Solution: Build flexible hiring plans that assume operating costs, labor costs, and supply chain structures could shift rapidly within the next 6–12 months.
2. Overemphasizing Technical Skills Without Assessing Adaptability
Companies often prioritize technical certifications but fail to screen for adaptability, which is critical when capital investment shifts or domestic production realigns.
Solution: Design interviews to test how candidates would respond to supply chain disruptions, tariff increases, and cost structure changes.
3. Moving Too Slowly to Secure Top Talent
Manufacturers with slow hiring processes lose out as North America faces growing labor shortages and domestic consumption demands.
Solution: Streamline your recruiting process to reduce time-to-hire by at least 30%. This helps you capture talent before competitors do.
4. Offering Inflexible Compensation Packages
Rigid salary structures are a mismatch for a trade war economy where operating costs and economic growth fluctuate constantly.
Solution: Introduce performance-linked bonuses and variable pay options that align compensation with company profitability during tariff policy shocks.

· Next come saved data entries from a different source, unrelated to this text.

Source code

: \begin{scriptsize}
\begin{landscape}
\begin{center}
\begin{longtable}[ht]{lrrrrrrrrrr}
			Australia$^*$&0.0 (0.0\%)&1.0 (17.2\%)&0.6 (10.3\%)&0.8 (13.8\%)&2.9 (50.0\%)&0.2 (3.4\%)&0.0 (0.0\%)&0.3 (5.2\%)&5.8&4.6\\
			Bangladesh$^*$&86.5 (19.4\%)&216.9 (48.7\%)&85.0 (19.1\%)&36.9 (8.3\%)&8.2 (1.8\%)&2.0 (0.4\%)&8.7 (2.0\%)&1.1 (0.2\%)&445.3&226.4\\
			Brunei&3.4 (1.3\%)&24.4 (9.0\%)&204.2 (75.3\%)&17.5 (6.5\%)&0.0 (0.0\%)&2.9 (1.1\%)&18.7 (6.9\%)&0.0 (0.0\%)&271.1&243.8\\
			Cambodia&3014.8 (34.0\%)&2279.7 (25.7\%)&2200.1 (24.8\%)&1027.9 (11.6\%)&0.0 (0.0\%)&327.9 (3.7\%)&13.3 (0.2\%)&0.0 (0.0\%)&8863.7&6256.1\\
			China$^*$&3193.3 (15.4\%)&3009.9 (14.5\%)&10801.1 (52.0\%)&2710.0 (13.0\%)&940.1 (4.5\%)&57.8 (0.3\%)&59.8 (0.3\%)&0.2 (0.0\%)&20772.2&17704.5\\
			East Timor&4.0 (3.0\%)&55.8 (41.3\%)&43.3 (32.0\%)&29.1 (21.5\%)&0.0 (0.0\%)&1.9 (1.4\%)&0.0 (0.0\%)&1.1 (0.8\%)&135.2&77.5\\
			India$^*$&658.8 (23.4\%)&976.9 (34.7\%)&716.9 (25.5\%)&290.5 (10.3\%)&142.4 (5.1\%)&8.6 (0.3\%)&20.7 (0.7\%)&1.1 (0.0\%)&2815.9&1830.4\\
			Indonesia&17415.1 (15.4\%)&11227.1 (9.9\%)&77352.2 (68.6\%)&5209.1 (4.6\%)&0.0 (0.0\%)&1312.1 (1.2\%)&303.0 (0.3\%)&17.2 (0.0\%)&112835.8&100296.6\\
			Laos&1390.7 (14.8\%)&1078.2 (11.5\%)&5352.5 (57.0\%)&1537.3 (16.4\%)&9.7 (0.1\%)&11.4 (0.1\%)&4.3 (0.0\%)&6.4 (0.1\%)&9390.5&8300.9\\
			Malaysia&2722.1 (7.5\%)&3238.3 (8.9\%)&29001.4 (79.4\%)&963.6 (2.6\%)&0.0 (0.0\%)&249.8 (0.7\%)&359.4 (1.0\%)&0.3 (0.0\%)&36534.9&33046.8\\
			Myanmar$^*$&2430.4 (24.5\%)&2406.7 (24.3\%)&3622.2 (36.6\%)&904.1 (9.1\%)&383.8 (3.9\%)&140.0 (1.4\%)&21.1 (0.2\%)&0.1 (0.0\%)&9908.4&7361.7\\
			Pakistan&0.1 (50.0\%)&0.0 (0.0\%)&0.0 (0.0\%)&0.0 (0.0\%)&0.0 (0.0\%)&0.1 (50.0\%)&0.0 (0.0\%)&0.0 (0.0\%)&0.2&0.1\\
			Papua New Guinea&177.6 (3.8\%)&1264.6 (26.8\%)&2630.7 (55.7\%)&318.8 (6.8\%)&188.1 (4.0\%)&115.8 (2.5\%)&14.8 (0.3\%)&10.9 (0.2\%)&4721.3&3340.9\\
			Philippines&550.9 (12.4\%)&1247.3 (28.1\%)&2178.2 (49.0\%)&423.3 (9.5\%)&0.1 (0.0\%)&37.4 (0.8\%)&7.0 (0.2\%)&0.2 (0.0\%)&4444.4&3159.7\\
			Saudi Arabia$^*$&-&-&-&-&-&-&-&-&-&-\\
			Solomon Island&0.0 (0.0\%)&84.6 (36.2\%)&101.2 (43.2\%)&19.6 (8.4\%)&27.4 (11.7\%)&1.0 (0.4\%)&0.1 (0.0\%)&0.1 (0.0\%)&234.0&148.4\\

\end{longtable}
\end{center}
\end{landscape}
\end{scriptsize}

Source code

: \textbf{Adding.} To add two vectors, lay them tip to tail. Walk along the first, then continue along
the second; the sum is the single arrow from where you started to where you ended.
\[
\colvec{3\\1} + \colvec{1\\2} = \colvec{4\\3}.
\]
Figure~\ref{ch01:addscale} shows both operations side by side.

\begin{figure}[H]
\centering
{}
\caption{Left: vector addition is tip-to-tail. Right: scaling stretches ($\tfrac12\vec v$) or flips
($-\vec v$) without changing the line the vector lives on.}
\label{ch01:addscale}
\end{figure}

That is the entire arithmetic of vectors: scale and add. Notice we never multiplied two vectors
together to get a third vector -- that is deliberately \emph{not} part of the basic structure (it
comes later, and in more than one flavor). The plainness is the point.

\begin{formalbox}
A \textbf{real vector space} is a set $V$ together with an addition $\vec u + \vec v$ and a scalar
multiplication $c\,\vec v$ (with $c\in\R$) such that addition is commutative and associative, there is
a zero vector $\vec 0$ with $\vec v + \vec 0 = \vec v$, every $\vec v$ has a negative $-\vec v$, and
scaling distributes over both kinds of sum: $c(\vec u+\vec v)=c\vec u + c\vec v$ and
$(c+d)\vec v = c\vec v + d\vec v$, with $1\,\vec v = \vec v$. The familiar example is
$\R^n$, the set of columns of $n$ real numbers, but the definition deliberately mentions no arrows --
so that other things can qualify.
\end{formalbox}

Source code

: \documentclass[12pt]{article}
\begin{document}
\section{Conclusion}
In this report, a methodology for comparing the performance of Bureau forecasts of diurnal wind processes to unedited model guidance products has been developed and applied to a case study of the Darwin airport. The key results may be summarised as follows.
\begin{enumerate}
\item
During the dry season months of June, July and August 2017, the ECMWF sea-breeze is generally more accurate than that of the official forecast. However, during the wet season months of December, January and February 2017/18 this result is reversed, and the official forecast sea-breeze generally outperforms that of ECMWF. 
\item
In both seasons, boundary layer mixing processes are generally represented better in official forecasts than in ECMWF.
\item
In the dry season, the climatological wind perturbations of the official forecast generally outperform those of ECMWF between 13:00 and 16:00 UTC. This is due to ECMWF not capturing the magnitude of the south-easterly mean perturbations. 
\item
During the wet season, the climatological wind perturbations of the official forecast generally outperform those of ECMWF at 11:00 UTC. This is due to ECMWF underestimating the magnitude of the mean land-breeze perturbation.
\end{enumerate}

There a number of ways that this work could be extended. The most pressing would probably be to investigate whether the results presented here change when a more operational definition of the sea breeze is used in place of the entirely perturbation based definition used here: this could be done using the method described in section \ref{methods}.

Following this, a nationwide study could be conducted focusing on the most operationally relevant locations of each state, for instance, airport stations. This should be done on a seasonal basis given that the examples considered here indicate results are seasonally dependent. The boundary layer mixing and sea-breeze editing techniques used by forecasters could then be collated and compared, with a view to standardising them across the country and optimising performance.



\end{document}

5. Failing to Leverage Talent from Strained Industries
Too many companies overlook displaced workers from sectors like agricultural production and the auto industry.
Solution: Target recruiting efforts toward these workers who already understand supply chains, counter-tariffs, and geopolitical tensions affecting the manufacturing industry.
The graphic below highlights some best practices here:
Hiring in Uncertain Times — What’s Next?
Manufacturing recruiting today demands a new playbook. Supply chain disruptions, retaliatory tariffs, and capital investment shifts are reshaping every hiring decision.
Old strategies built for stable markets no longer work under full-blown trade war conditions. Focus on speed, flexibility, cost-awareness, and geopolitical understanding if you want to stay competitive.
Start adjusting your hiring processes now, or risk falling behind as the next wave of trade policy shocks hits.